A typical Anchor program lives in lib.rs inside a Rust crate. Three pieces show up in every one.

The first is declare_id!. Every program has an address, and the address is hard-coded into the program's binary. The declare_id! macro takes a Base58 string and writes it into the right place. The Anchor CLI generates this address when you create a new project, and you keep it the same through development. When you deploy, the runtime checks that the address in the binary matches the address the program is being deployed to, which is one of several integrity checks Anchor adds for you.

The second is the #[program] module. This is where the instruction handlers live. Each handler is a public function that takes a Context parameter plus whatever arguments the instruction passed. The function body is your logic, and the return type is Result<()>, which is Anchor's wrapper around Solana's result type.

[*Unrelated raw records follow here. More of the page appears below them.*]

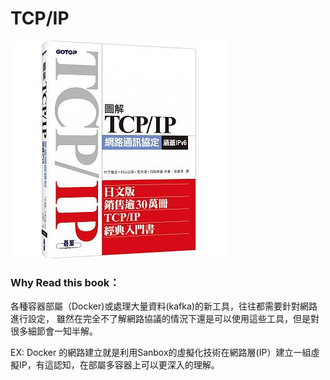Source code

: # TCP/IP
![TCP/IP Book](/image/tcp_ip_book.jpeg)


### Why Read this book：
各種容器部屬（Docker)或處理大量資料(kafka)的新工具，往往都需要針對網路進行設定，
雖然在完全不了解網路協議的情況下還是可以使用這些工具，但是對很多細節會一知半解。

EX: 
Docker 的網路建立就是利用Sanbox的虛擬化技術在網路層(IP）建立一組虛擬IP，有這認知，在部屬多容器上可以更深入的理解。


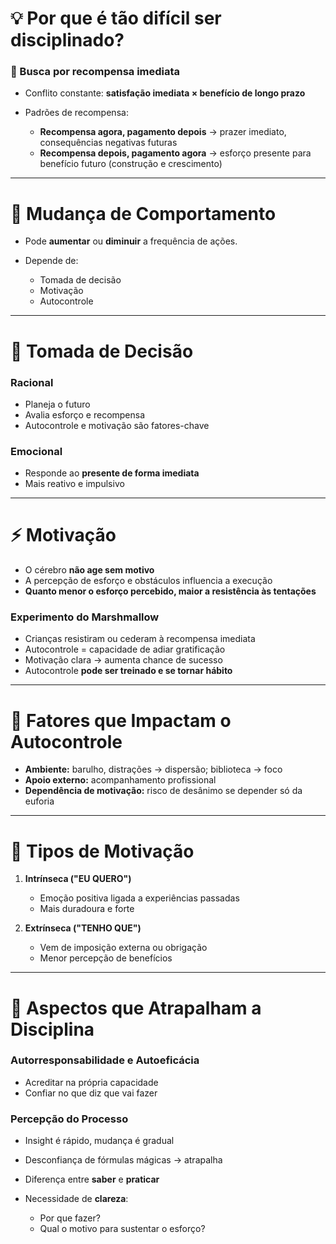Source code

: # 💡 Por que é tão difícil ser disciplinado?

### 🔹 Busca por recompensa imediata

* Conflito constante: **satisfação imediata × benefício de longo prazo**
* Padrões de recompensa:

  * **Recompensa agora, pagamento depois** → prazer imediato, consequências negativas futuras
  * **Recompensa depois, pagamento agora** → esforço presente para benefício futuro (construção e crescimento)

---

# 🔄 Mudança de Comportamento

* Pode **aumentar** ou **diminuir** a frequência de ações.
* Depende de:

  * Tomada de decisão
  * Motivação
  * Autocontrole

---

# 🧠 Tomada de Decisão

### Racional

* Planeja o futuro
* Avalia esforço e recompensa
* Autocontrole e motivação são fatores-chave

### Emocional

* Responde ao **presente de forma imediata**
* Mais reativo e impulsivo

---

# ⚡ Motivação

* O cérebro **não age sem motivo**
* A percepção de esforço e obstáculos influencia a execução
* **Quanto menor o esforço percebido, maior a resistência às tentações**

### Experimento do Marshmallow

* Crianças resistiram ou cederam à recompensa imediata
* Autocontrole = capacidade de adiar gratificação
* Motivação clara → aumenta chance de sucesso
* Autocontrole **pode ser treinado e se tornar hábito**

---

# 🌱 Fatores que Impactam o Autocontrole

* **Ambiente:** barulho, distrações → dispersão; biblioteca → foco
* **Apoio externo:** acompanhamento profissional
* **Dependência de motivação:** risco de desânimo se depender só da euforia

---

# 🔹 Tipos de Motivação

1. **Intrínseca ("EU QUERO")**

   * Emoção positiva ligada a experiências passadas
   * Mais duradoura e forte

2. **Extrínseca ("TENHO QUE")**

   * Vem de imposição externa ou obrigação
   * Menor percepção de benefícios

---

# 🚧 Aspectos que Atrapalham a Disciplina

### Autorresponsabilidade e Autoeficácia

* Acreditar na própria capacidade
* Confiar no que diz que vai fazer

### Percepção do Processo

* Insight é rápido, mudança é gradual
* Desconfiança de fórmulas mágicas → atrapalha
* Diferença entre **saber** e **praticar**
* Necessidade de **clareza**:

  * Por que fazer?
  * Qual o motivo para sustentar o esforço?

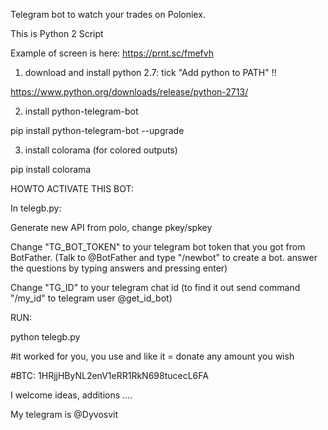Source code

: Telegram bot to watch your trades on Poloniex.

This is Python 2 Script 

Example of screen is here:
https://prnt.sc/fmefvh


1. download and install python 2.7:
tick "Add python to PATH" !!

https://www.python.org/downloads/release/python-2713/

2. install python-telegram-bot

pip install python-telegram-bot --upgrade

3. install colorama (for colored outputs)

pip install colorama

HOWTO ACTIVATE THIS BOT:

In telegb.py:

Generate new API from polo, change pkey/spkey

Change "TG_BOT_TOKEN" to your telegram bot token that you got from BotFather. (Talk to @BotFather and type "/newbot" to create a bot.
answer the questions by typing answers and pressing enter)

Change "TG_ID" to your telegram chat id (to find it out send command "/my_id" to telegram user @get_id_bot)

RUN:

python telegb.py

#it worked for you, you use and like it = donate any amount you wish

#BTC: 1HRjjHByNL2enV1eRR1RkN698tucecL6FA

I welcome ideas, additions ....

My telegram is @Dyvosvit
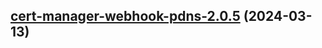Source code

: 

## [cert-manager-webhook-pdns-2.0.5](https://github.com/cyr-ius/truenas-charts/compare/cert-manager-webhook-pdns-2.0.4...cert-manager-webhook-pdns-2.0.5) (2024-03-13)

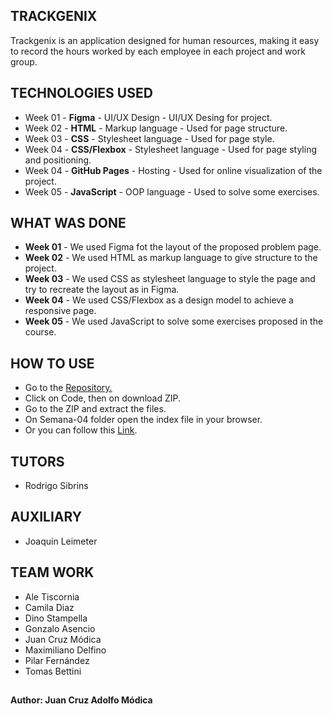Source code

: ## TRACKGENIX

Trackgenix is an application designed for human resources, making it easy to record the hours worked by each employee in each project and work group.

## TECHNOLOGIES USED

* Week 01 - **Figma** - UI/UX Design - UI/UX Desing for project.
* Week 02 - **HTML** - Markup language - Used for page structure.
* Week 03 - **CSS** - Stylesheet language - Used for page style.
* Week 04 - **CSS/Flexbox** - Stylesheet language - Used for page styling and positioning.
* Week 04 - **GitHub Pages** - Hosting - Used for online visualization of the project.
* Week 05 - **JavaScript** - OOP language - Used to solve some exercises.

## WHAT WAS DONE 

* **Week 01** - We used Figma fot the layout of the proposed problem page.
* **Week 02** - We used HTML as markup language to give structure to the project.
* **Week 03** - We used CSS as stylesheet language to style the page and try to recreate the layout as in Figma.
* **Week 04** - We used CSS/Flexbox as a design model to achieve a responsive page.
* **Week 05** - We used JavaScript to solve some exercises proposed in the course.

## HOW TO USE

* Go to the <a href="https://github.com/JuanModica/BaSP-A2022-Etapa-1.git" target="_blank">Repository.</a>
* Click on Code, then on download ZIP.
* Go to the ZIP and extract the files.
* On Semana-04 folder open the index file in your browser.
* Or you can follow this <a href="https://juanmodica.github.io/BaSP-A2022-Etapa-1/Semana-04/">Link</a>.

## TUTORS 

* Rodrigo Sibrins 

## AUXILIARY

* Joaquin Leimeter

## TEAM WORK 

* Ale Tiscornia
* Camila Diaz
* Dino Stampella
* Gonzalo Asencio 
* Juan Cruz Módica
* Maximiliano Delfino
* Pilar Fernández
* Tomas Bettini

## 

**Author: Juan Cruz Adolfo Módica**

The third is one #[derive(Accounts)] struct for each instruction. The struct lists every account the handler needs, in order, with type annotations describing what each one must be. These structs are how you declare the access pattern from the lecture on instructions. They are also how you tell Anchor what validation to perform before your handler runs.

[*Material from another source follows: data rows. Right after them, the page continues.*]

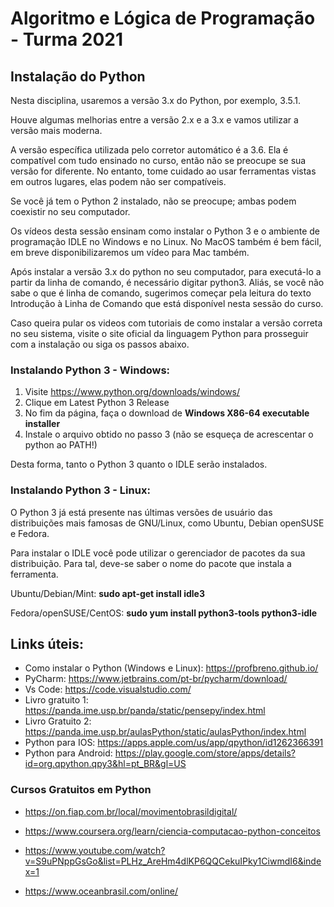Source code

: # Algoritmo e Lógica de Programação - Turma 2021

## Instalação do Python

Nesta disciplina, usaremos a versão 3.x do Python, por exemplo, 3.5.1.

Houve algumas melhorias entre a versão 2.x e a 3.x e vamos utilizar a versão mais moderna.

A versão específica utilizada pelo corretor automático é a 3.6. Ela é compatível com tudo ensinado no curso, então não se preocupe se sua versão for diferente. No entanto, tome cuidado ao usar ferramentas vistas em outros lugares, elas podem não ser compatíveis.

Se você já tem o Python 2 instalado, não se preocupe; ambas podem coexistir no seu computador.

Os vídeos desta sessão ensinam como instalar o Python 3 e o ambiente de programação IDLE no Windows e no Linux. No MacOS também é bem fácil, em breve disponibilizaremos um vídeo para Mac também.

Após instalar a versão 3.x do python no seu computador, para executá-lo a partir da linha de comando, é necessário digitar python3. Aliás, se você não sabe o que é linha de comando, sugerimos começar pela leitura do texto Introdução à Linha de Comando que está disponível nesta sessão do curso.

Caso queira pular os videos com tutoriais de como instalar a versão correta no seu sistema, visite o site oficial da linguagem Python para prosseguir com a instalação ou siga os passos abaixo.

### Instalando Python 3 - Windows:

1. Visite https://www.python.org/downloads/windows/
2. Clique em Latest Python 3 Release
3. No fim da página, faça o download de **Windows X86-64 executable installer**
4. Instale o arquivo obtido no passo 3 (não se esqueça de acrescentar o python ao PATH!)

Desta forma, tanto o Python 3 quanto o IDLE serão instalados.

### Instalando Python 3 - Linux:

O Python 3 já está presente nas últimas versões de usuário das distribuições mais famosas de GNU/Linux, como Ubuntu, Debian openSUSE e Fedora.

Para instalar o IDLE você pode utilizar o gerenciador de pacotes da sua distribuição. Para tal, deve-se saber o nome do pacote que instala a ferramenta.

Ubuntu/Debian/Mint: **sudo apt-get install idle3**

Fedora/openSUSE/CentOS: **sudo yum install python3-tools python3-idle**



## Links úteis:

* Como instalar o Python (Windows e Linux): https://profbreno.github.io/
* PyCharm: https://www.jetbrains.com/pt-br/pycharm/download/
* Vs Code: https://code.visualstudio.com/
* Livro gratuito 1: https://panda.ime.usp.br/panda/static/pensepy/index.html
* Livro Gratuito 2: https://panda.ime.usp.br/aulasPython/static/aulasPython/index.html
* Python para IOS: https://apps.apple.com/us/app/qpython/id1262366391
* Python para Android: https://play.google.com/store/apps/details?id=org.qpython.qpy3&hl=pt_BR&gl=US

### Cursos Gratuitos em Python

* https://on.fiap.com.br/local/movimentobrasildigital/

* https://www.coursera.org/learn/ciencia-computacao-python-conceitos

* https://www.youtube.com/watch?v=S9uPNppGsGo&list=PLHz_AreHm4dlKP6QQCekuIPky1CiwmdI6&index=1

* https://www.oceanbrasil.com/online/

That is the entire shape. A few imports at the top, a program address, a module with instruction handlers, and one accounts struct per handler. Everything else you'll learn in this course is detail that fits inside this skeleton.

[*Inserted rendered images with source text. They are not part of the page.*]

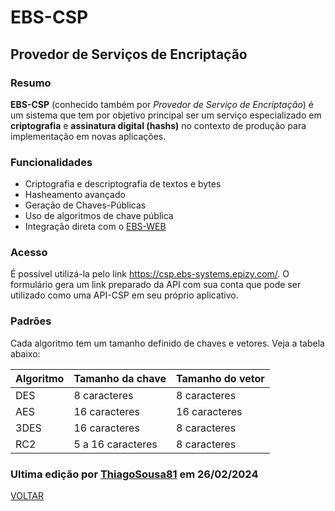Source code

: # EBS-CSP
## Provedor de Serviços de Encriptação

### Resumo
<b>EBS-CSP</b> (conhecido também por <i>Provedor de Serviço de Encriptação</i>) é um sistema que tem por objetivo principal ser um serviço especializado em <b>criptografia</b> e <b>assinatura digital (hashs)</b> no contexto de produção para implementação em novas aplicações.

### Funcionalidades
- Criptografia e descriptografia de textos e bytes
- Hasheamento avançado
- Geração de Chaves-Públicas
- Uso de algoritmos de chave pública
- Integração direta com o [EBS-WEB](https://github.com/EBS-Security-Systems/EBS-Docs/blob/main/docs/EBS-WEB.md)

### Acesso
É possível utilizá-la pelo link https://csp.ebs-systems.epizy.com/. O formulário gera um link preparado da API com sua conta que pode ser utilizado como uma API-CSP em seu próprio aplicativo.

### Padrões

Cada algoritmo tem um tamanho definido de chaves e vetores. Veja a tabela abaixo:

| Algoritmo | Tamanho da chave | Tamanho do vetor |
| --- | --- | --- |
| DES | 8 caracteres | 8 caracteres |
| AES | 16 caracteres | 16 caracteres |
| 3DES | 16 caracteres | 8 caracteres |
| RC2 | 5 a 16 caracteres | 8 caracteres |


### Ultima edição por [ThiagoSousa81](https://github.com/ThiagoSousa81/) em 26/02/2024

[VOLTAR](https://github.com/EBS-Security-Systems/EBS-Docs#readme)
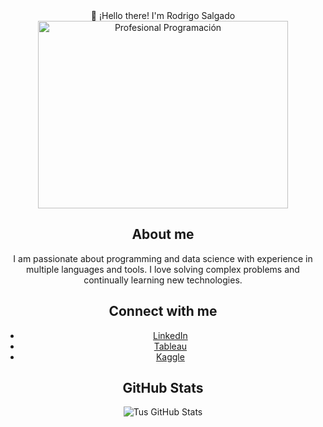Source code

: <div align="center"

## 👋 ¡Hello there! I'm Rodrigo Salgado

<img src="https://www.emagister.com/blog/wp-content/uploads/2018/01/programacion.jpg" alt="Profesional Programación" width="400" height="300">

## About me

I am passionate about programming and data science with experience in multiple languages ​​and tools. I love solving complex problems and continually learning new technologies.

## Connect with me

- [LinkedIn](https://www.linkedin.com/in/tu-perfil)
- [Tableau](https://public.tableau.com/profile/tu-perfil)
- [Kaggle](https://www.kaggle.com/tu-perfil)

## GitHub Stats

![Tus GitHub Stats](https://github-readme-stats.vercel.app/api?username=tu-usuario-github&show_icons=true&theme=radical)

<!-- Aquí tienes la opción de incluir más estadísticas o gráficos adicionales sobre tu GitHub -->


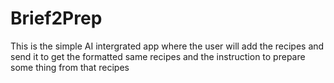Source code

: # Brief2Prep
This is the simple AI intergrated app where the user will add the recipes and send it to get the formatted same recipes and the instruction to prepare some thing from that recipes 
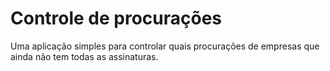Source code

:# Controle de procurações

Uma aplicação simples para controlar quais procurações de empresas que ainda não tem todas as assinaturas.
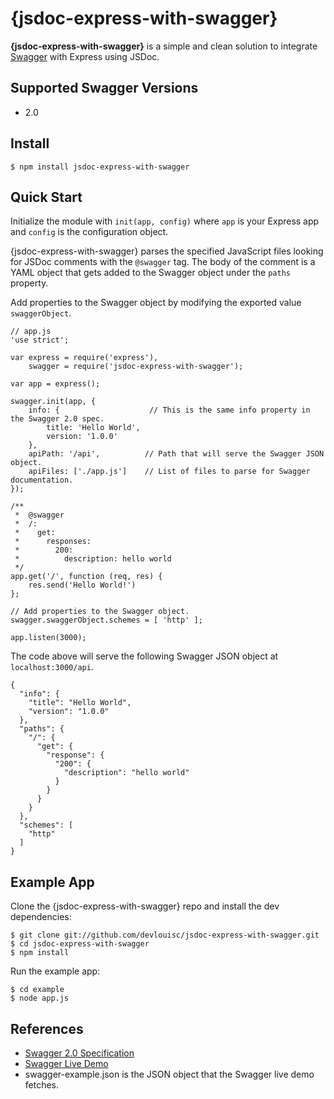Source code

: # {jsdoc-express-with-swagger}
**{jsdoc-express-with-swagger}** is a simple and clean solution to integrate [Swagger](htto://swagger.io) with Express
using JSDoc.

## Supported Swagger Versions
* 2.0

## Install
    $ npm install jsdoc-express-with-swagger

## Quick Start
Initialize the module with `init(app, config)` where `app` is your Express app and `config` is the configuration object.

{jsdoc-express-with-swagger} parses the specified JavaScript files looking for JSDoc comments with the `@swagger` tag.
The body of the comment is a YAML object that gets added to the Swagger object under the `paths` property.

Add properties to the Swagger object by modifying the exported value `swaggerObject`.

    // app.js
    'use strict';

    var express = require('express'),
        swagger = require('jsdoc-express-with-swagger');

    var app = express();

    swagger.init(app, {
        info: {                    // This is the same info property in the Swagger 2.0 spec.
            title: 'Hello World',
            version: '1.0.0'
        },
        apiPath: '/api',          // Path that will serve the Swagger JSON object.
        apiFiles: ['./app.js']    // List of files to parse for Swagger documentation.
    });

    /**
     *  @swagger
     *  /:
     *    get:
     *      responses:
     *        200:
     *          description: hello world
     */
    app.get('/', function (req, res) {
        res.send('Hello World!')
    };

    // Add properties to the Swagger object.
    swagger.swaggerObject.schemes = [ 'http' ];

    app.listen(3000);

The code above will serve the following Swagger JSON object at `localhost:3000/api`.

    {
      "info": {
        "title": "Hello World",
        "version": "1.0.0"
      },
      "paths": {
        "/": {
          "get": {
            "response": {
              "200": {
                "description": "hello world"
              }
            }
          }
        }
      },
      "schemes": [
        "http"
      ]
    }

## Example App
Clone the {jsdoc-express-with-swagger} repo and install the dev dependencies:

    $ git clone git://github.com/devlouisc/jsdoc-express-with-swagger.git
    $ cd jsdoc-express-with-swagger
    $ npm install

Run the example app:

    $ cd example
    $ node app.js

## References
* [Swagger 2.0 Specification](http://swagger.io/specification)
* [Swagger Live Demo](http://petstore.swagger.io)
* swagger-example.json is the JSON object that the Swagger live demo fetches.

The handler function and the accounts struct are not two separate things that happen to coexist. They are two halves of one instruction, linked by the Context type.

When you write Context<Initialize> as the first argument of your handler, you are telling Anchor that this handler operates on the accounts described by the Initialize struct. Before your handler runs, Anchor walks the struct, pulls each account out of the incoming transaction in order, validates it against the type and any constraints attached, and assembles a ctx.accounts object whose fields are already typed and verified. Inside the handler, you write ctx.accounts.signer, ctx.accounts.system_program, and you have real Rust types to work with rather than indices into a raw account array.

The accounts struct is the function signature. It declares what the instruction needs, in the same way a normal function declaration says what arguments it takes. The handler is the function body. It says what to do with what was passed in. Anchor wires the two together so cleanly that after a few hours of writing programs you stop thinking of them as separate pieces. Each instruction is one logical unit with two halves.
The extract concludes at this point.